The gate in front of the church is built in one piece wood. The door is made of 350 year old teak. he construction cost of the church is more than 20 crores.

==Associated rituals==
There is a ritual of holding a small gold chain with a cross on a plate, and walking around the tall granite cross in front of the church. Similarly, on the feast of Saint George, it is customary to offer chickens and hens in the church, and on the feast of Saint Sebastian, many believers walk around the large cross, carrying a small arrow on a plate, symbolizing the arrows that killed the saint.

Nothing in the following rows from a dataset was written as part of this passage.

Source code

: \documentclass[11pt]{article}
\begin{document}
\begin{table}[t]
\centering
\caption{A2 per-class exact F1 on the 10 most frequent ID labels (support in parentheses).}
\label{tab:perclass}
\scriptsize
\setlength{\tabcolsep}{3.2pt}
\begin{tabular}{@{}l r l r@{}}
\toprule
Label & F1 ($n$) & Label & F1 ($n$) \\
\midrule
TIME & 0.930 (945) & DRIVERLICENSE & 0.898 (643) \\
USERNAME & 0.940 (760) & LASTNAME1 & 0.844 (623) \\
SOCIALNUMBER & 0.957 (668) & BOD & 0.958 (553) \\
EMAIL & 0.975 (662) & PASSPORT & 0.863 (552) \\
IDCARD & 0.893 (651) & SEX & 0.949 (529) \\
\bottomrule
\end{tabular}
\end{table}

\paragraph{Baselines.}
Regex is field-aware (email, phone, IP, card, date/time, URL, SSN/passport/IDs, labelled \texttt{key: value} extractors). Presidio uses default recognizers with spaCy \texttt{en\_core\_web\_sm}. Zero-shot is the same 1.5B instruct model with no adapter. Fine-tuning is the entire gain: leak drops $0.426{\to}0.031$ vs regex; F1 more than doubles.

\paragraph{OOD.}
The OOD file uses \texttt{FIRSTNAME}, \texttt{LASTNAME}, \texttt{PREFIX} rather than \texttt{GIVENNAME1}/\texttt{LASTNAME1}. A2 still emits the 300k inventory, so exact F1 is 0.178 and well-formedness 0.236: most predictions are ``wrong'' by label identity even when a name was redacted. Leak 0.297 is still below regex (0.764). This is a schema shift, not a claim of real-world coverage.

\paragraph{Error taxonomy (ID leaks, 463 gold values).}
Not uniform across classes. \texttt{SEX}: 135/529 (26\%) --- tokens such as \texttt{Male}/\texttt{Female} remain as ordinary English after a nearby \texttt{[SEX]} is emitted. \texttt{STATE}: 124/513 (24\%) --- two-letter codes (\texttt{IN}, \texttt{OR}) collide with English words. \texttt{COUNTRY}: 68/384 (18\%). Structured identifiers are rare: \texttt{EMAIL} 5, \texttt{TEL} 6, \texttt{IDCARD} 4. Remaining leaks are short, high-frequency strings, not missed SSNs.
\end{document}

Burning candles and oil lamps around the granite cross is another ritual followed even by non-Christians. Some worshipers crawl on their elbows around the tomb of the blessed Thevarparampil Kunjachan.

==Legal status==
In view of the importance of the two churches and a two-storey building in which the Paremmakkal Thoma Kathanar is said to have lived, the Archeology Department of the Government of Kerala issued a notification in June 2008 declaring them as protected monuments, under the provisions of the Kerala Ancient Monuments and Archaeological Sites and Remains Act, 1969. This notification was upheld by a Single Bench of the Kerala High Court. The Division Bench dismissed the appeal filed by the Parish Vicar against this. In 2009, the final notification of the Kerala government came declaring both the churches as monuments. Subsequently, St. Augustine's Forane Church Vicar George Njarakunnel approached the Supreme Court against the Kerala High Court's decision to protect the churches as protected monuments, but the appeal was directed to maintain the status quo. The case related to this is continuing in the Supreme Court.

A group of people had again approached the Supreme Court seeking permission to demolish the two old churches to provide a better view of the new bigger church building.